Prosopopastiche
Por Michel Araújo
Manou (dublado por Josh Keaton) é uma andorinha cujos pais são aparentemente mortos por ratos, ele cai da árvore enquanto ainda estava no ovo e é resgatado por uma família de gaivotas que o acolhe. A andorinha tem que passar por várias etapas sentindo-se deslocado e insuficiente, simplesmente por não ter os artifícios necessários para se encaixar ali. Quem acolhe Manou são os seus pais adotivos, Blanche e Yves, que são dublados por Kate Winslet e William Dafoe. E essa é a única coisa minimamente interessante até então.
A história de “Voando Alto” (2019) – dirigido por Andrea Block e Christian Haas – se trata de algo bem infantil e mastigado, nada muito diferente de alguma animação tentando se parecer com qualquer outra da Disney, com uma lição de moral bem difícil de identificar. O protagonista é rejeitado por sua colônia de gaivotas após incidentes com ratos, que alcançam o objetivo de roubar um único ovo mesmo com tamanho esforço de Manou. Acontecem cenas de tristeza e negação de seus pais e principalmente seu irmão de criação, Luc. Depois da cena de expulsão, que o filme começa a se desenrolar.
Outros personagens dão um certo alívio cômico, o Parcival (dublado por David Shaughnessy) é o principal deles. Uma galinha d’angola que não consegue voar e sempre tenta ajudar os outros em sua volta. Ele passa por várias desventuras, quase morre em várias delas, mas sempre consegue dar um jeito. Com o decorrer do filme, outras andorinhas aparecem e fazem com que Manou se identifique e se veja representado por outros animais, ganhando assim mais confiança e até aprendendo a voar.

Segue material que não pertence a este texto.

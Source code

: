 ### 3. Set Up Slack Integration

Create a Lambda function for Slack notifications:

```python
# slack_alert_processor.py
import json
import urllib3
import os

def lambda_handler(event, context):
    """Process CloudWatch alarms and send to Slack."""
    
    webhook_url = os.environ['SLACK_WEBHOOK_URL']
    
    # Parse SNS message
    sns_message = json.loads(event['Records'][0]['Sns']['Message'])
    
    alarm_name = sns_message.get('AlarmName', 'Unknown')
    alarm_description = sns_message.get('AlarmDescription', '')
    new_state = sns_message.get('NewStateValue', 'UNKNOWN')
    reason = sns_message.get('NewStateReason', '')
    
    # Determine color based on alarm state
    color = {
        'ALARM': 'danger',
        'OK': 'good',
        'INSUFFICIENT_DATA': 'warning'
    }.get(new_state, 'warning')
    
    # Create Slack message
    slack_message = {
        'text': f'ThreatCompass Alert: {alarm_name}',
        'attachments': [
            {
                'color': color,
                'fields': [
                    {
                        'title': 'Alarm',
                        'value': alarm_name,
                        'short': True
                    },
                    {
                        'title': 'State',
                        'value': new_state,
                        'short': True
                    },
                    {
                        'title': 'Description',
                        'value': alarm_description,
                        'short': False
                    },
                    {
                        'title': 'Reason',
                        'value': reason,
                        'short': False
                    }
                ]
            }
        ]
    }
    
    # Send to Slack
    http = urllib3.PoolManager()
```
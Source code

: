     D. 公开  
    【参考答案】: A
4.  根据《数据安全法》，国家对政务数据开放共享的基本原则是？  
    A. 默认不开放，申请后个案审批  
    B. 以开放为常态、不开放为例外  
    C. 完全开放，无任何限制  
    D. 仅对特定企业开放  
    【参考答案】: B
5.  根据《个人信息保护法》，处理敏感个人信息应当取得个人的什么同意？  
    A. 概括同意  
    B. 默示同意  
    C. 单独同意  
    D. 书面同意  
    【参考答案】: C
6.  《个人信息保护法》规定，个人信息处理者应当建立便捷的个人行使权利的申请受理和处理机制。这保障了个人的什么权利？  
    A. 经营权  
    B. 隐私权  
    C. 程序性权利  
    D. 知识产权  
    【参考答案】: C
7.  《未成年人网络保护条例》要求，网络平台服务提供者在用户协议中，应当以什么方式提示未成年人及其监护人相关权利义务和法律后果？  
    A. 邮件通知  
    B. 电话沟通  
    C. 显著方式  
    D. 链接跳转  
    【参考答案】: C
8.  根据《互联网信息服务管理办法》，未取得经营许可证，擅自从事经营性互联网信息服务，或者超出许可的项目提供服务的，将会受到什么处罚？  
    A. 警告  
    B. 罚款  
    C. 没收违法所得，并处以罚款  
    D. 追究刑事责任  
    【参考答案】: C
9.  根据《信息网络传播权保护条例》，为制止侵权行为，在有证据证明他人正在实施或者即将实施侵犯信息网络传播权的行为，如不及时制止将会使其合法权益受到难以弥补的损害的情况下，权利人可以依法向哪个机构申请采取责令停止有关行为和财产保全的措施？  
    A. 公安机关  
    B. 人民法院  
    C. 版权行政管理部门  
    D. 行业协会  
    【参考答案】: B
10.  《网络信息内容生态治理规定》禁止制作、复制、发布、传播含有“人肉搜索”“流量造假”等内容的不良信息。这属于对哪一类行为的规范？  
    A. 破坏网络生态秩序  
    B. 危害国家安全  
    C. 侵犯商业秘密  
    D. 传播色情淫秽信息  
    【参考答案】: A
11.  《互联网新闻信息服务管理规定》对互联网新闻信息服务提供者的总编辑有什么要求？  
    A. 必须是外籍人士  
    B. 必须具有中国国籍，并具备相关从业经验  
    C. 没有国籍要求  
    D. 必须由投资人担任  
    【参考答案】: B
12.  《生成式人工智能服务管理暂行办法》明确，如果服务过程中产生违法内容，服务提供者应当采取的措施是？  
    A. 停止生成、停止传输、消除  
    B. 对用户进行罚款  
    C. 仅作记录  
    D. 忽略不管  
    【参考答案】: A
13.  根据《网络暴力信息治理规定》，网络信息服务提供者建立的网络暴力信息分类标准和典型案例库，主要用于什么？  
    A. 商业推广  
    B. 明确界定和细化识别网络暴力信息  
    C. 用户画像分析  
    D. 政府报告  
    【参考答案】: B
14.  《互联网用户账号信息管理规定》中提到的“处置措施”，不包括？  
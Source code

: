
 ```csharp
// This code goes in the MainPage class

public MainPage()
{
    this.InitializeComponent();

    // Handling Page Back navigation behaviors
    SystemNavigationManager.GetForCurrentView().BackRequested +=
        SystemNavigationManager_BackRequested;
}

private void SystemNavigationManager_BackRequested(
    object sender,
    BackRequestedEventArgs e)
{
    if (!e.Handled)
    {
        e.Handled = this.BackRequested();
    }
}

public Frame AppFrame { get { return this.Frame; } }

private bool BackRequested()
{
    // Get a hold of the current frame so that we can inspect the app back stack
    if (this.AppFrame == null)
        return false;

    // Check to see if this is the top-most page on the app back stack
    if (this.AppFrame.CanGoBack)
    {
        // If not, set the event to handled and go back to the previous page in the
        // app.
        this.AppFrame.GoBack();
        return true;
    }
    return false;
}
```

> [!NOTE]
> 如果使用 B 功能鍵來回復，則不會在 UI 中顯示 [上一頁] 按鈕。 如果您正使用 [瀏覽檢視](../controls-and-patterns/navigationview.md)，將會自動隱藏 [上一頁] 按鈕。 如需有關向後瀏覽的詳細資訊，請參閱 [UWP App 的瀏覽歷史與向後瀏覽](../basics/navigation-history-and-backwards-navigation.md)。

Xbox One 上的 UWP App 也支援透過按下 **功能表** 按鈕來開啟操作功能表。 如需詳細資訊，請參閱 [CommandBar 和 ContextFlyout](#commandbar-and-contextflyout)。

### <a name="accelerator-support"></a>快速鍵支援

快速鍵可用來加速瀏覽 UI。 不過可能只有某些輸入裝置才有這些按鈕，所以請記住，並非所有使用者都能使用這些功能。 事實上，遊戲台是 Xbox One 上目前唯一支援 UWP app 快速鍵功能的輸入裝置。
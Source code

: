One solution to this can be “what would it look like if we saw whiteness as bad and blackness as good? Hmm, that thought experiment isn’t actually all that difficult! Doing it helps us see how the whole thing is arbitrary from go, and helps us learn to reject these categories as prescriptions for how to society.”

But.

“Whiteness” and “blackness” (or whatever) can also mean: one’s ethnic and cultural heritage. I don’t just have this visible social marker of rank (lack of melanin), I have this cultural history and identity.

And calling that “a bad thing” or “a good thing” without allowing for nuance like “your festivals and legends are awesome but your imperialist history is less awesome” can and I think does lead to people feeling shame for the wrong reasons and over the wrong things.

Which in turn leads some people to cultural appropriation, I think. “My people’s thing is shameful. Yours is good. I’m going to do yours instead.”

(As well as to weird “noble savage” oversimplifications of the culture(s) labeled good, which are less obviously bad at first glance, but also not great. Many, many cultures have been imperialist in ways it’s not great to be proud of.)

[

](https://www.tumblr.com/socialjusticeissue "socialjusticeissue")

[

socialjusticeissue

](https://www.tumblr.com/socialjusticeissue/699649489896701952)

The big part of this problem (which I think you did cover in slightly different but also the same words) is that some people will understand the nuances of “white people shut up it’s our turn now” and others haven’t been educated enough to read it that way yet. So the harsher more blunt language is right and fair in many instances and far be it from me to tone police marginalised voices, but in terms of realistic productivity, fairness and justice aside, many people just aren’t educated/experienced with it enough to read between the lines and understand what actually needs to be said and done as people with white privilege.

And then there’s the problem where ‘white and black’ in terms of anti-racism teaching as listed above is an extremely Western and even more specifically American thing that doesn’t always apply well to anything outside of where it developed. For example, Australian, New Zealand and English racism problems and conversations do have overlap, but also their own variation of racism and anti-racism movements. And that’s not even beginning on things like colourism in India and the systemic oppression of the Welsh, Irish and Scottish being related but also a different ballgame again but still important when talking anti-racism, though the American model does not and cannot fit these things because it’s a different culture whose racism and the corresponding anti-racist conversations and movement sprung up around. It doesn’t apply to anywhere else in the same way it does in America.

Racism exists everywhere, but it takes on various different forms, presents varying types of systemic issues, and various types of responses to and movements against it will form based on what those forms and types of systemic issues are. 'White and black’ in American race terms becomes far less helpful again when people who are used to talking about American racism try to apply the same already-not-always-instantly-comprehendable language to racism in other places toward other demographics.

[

As outras andorinhas são Kalifa (voz de Cassandra Steen) e seus dois irmãos, juntos eles fazem o protagonista encontrar a si mesmo e viver sem tanta insegurança com suas próprias habilidades. Infelizmente as duas colônias tem certas rixas entre si, mas um inimigo em comum, os ratos. Os ratos roubam os ovos das aves para se alimentar e com isso gera muitos problemas para as famílias. Manou teve problemas em sua outra colônia por não conseguir defender os ovos e mais uma vez, vê tudo acontecendo em seu novo lar.
A animação “Voando Alto” em si não possui a melhor das definições. A necessidade de realizar um filme infantil usando animação em computação gráfica fica aqui questionada. Dada a qualidade tanto dos diálogos como dos gráficos visuais, o filme parece ser uma série de cut scenes de um videogame. Não há tanto drama na história do filme quanto o que parece ser a necessidade de se cumprir objetivos burocráticos da narrativa, tal qual um jogo raso o faria. As linhas de diálogo não trazem profundidade para os personagens, os quais parecem todos monodimensionais. As situações são apenas pequenos arcos clichês para a resolução da história inteira do filme.
No geral, o longa “Voando Alto” parece aspirar aos mesmos encantos das prosopopéias disneycas, porém falhando nos pontos cruciais dessa estrutura de filme infantil. A organização do espaço e as feições dos personagens não são elaboradas ao ponto de manifestarem beleza própria. Um exemplo significativo é quando o filhote Manou sai de seu ovo e o plano ponto-de-vista que vemos em seguida é de uma composição pobremente organizada, sem um ponto de fuga discernível para o que de fato atraiu a visão deslumbrada do protagonista recém-nascido.
A cena musical, por sua vez, está por demais deslocada, mesmo dentro da proposta da música ter surgido “por acaso” na interação dos personagens – uma cena de “Tarzan” (1999) vem à mente. Os vilões do filme estão descaracterizados, e não é um antagonismo sólido dos ratos ante as aves, apenas situações adversas em que os ratos acabam por serem os vilões. O desenho caricato dos roedores e sua ausência de falas gera uma monodimensionalidade maior ainda com relação a esses “animais do reino animal”, que são considerados selvagens e irracionalmente maus mesmo por outros animais.
Muito embora seja um filme infantil, não há o mesmo esforço moral ou estético dos títulos que dominam esse mercado, que se dá menos por uma tentativa de fuga ao padrão do que por uma ambição fracassada de reproduzir esse padrão. “Voando Alto” não é uma manifestação de arte infantil aquém dos padrões comerciais e do status quo cinematográfico, mas um pastiche dos mesmos.